Source texts of formatted documents
***

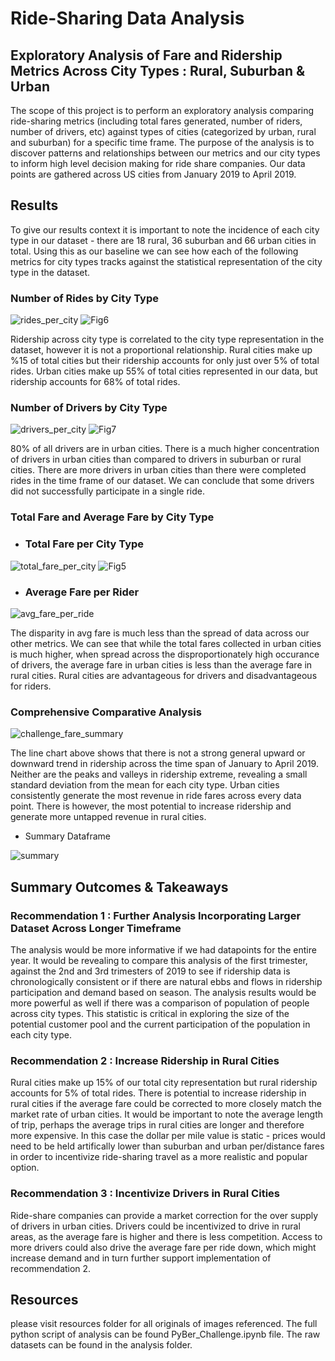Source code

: # Ride-Sharing Data Analysis
## Exploratory Analysis of Fare and Ridership Metrics Across City Types : Rural, Suburban & Urban
The scope of this project is to perform an exploratory analysis comparing ride-sharing metrics (including total fares generated, number of riders, number of drivers, etc) against types of cities (categorized by urban, rural and suburban) for a specific time frame. The purpose of the analysis is to discover patterns and relationships between our metrics and our city types to inform high level decision making for ride share companies. Our data points are gathered across US cities from January 2019 to April 2019.

## Results
To give our results context it is important to note the incidence of each city type in our dataset - there are 18 rural, 36 suburban and 66 urban cities in total. Using this as our baseline we can see how each of the following metrics for city types tracks against the statistical representation of the city type in the dataset.
### Number of Rides by City Type
![rides_per_city](https://user-images.githubusercontent.com/107326987/179896250-edd69564-c554-4a70-ac95-666e666ae1ec.png)
![Fig6](https://user-images.githubusercontent.com/107326987/179901751-d562860e-31de-401d-ad67-12d35c5c9a06.png)

Ridership across city type is correlated to the city type representation in the dataset, however it is not a proportional relationship. Rural cities make up %15 of total cities but their ridership accounts for only just over 5% of total rides. Urban cities make up 55% of total cities represented in our data, but ridership accounts for 68% of total rides.

### Number of Drivers by City Type
![drivers_per_city](https://user-images.githubusercontent.com/107326987/179896274-a8811841-aadb-45e1-a695-51b95249356d.png)
![Fig7](https://user-images.githubusercontent.com/107326987/179901773-059b4c57-e4ca-47a7-bf6c-eab8c10f75f1.png)

80% of all drivers are in urban cities. There is a much higher concentration of drivers in urban cities than compared to drivers in suburban or rural cities. There are more drivers in urban cities than there were completed rides in the time frame of our dataset. We can conclude that some drivers did not successfully participate in a single ride.

### Total Fare and Average Fare by City Type
- ### Total Fare per City Type
![total_fare_per_city](https://user-images.githubusercontent.com/107326987/179896345-954b8b42-8d82-44de-b27f-a4777741b2de.png)
![Fig5](https://user-images.githubusercontent.com/107326987/179901719-4d7508c4-d73f-4784-92e9-22852e3180d8.png)

- ### Average Fare per Rider
![avg_fare_per_ride](https://user-images.githubusercontent.com/107326987/179896301-1be0b8a1-6cc9-4877-af39-ec5c1420f494.png)

The disparity in avg fare is much less than the spread of data across our other metrics. We can see that while the total fares collected in urban cities is much higher, when spread across the disproportionately high occurance of drivers, the average fare in urban cities is less than the average fare in rural cities. Rural cities are advantageous for drivers and disadvantageous for riders.

### Comprehensive Comparative Analysis
![challenge_fare_summary](https://user-images.githubusercontent.com/107326987/179896383-33cd6f0c-f4d2-4967-89e7-89f125c0e21e.png)

The line chart above shows that there is not a strong general upward or downward trend in ridership across the time span of January to April 2019. Neither are the peaks and valleys in ridership extreme, revealing a small standard deviation from the mean for each city type. Urban cities consistently generate the most revenue in ride fares across every data point. There is however, the most potential to increase ridership and generate more untapped revenue in rural cities.
- Summary Dataframe

![summary](https://user-images.githubusercontent.com/107326987/179896362-5ed9d1cb-d501-42b3-90cd-b2c20ed17389.png)

## Summary Outcomes & Takeaways
### Recommendation 1 : Further Analysis Incorporating Larger Dataset Across Longer Timeframe
The analysis would be more informative if we had datapoints for the entire year. It would be revealing to compare this analysis of the first trimester, against the 2nd and 3rd trimesters of 2019 to see if ridership data is chronologically consistent or if there are natural ebbs and flows in ridership participation and demand based on season. The analysis results would be more powerful as well if there was a comparison of population of people across city types. This statistic is critical in exploring the size of the potential customer pool and the current participation of the population in each city type.
### Recommendation 2 : Increase Ridership in Rural Cities
Rural cities make up 15% of our total city representation but rural ridership accounts for 5% of total rides. There is potential to increase ridership in rural cities if the average fare could be corrected to more closely match the market rate of urban cities. It would be important to note the average length of trip, perhaps the average trips in rural cities are longer and therefore more expensive. In this case the dollar per mile value is static - prices would need to be held artifically lower than suburban and urban per/distance fares in order to incentivize ride-sharing travel as a more realistic and popular option.
### Recommendation 3 : Incentivize Drivers in Rural Cities
Ride-share companies can provide a market correction for the over supply of drivers in urban cities. Drivers could be incentivized to drive in rural areas, as the average fare is higher and there is less competition. Access to more drivers could also drive the average fare per ride down, which might increase demand and in turn further support implementation of recommendation 2.  

## Resources
please visit resources folder for all originals of images referenced. The full python script of analysis can be found PyBer_Challenge.ipynb file. The raw datasets can be found in the analysis folder.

***

WHAT YOU SHOULD DO:
In the data above, find the line with "### Number of Rides by City Type" and the line with "### Number of Drivers by City Type". Retype both, plus every line between them, exactly.

ANSWER SECTION:
### Number of Rides by City Type
![rides_per_city](https://user-images.githubusercontent.com/107326987/179896250-edd69564-c554-4a70-ac95-666e666ae1ec.png)
![Fig6](https://user-images.githubusercontent.com/107326987/179901751-d562860e-31de-401d-ad67-12d35c5c9a06.png)

Ridership across city type is correlated to the city type representation in the dataset, however it is not a proportional relationship. Rural cities make up %15 of total cities but their ridership accounts for only just over 5% of total rides. Urban cities make up 55% of total cities represented in our data, but ridership accounts for 68% of total rides.

### Number of Drivers by City Type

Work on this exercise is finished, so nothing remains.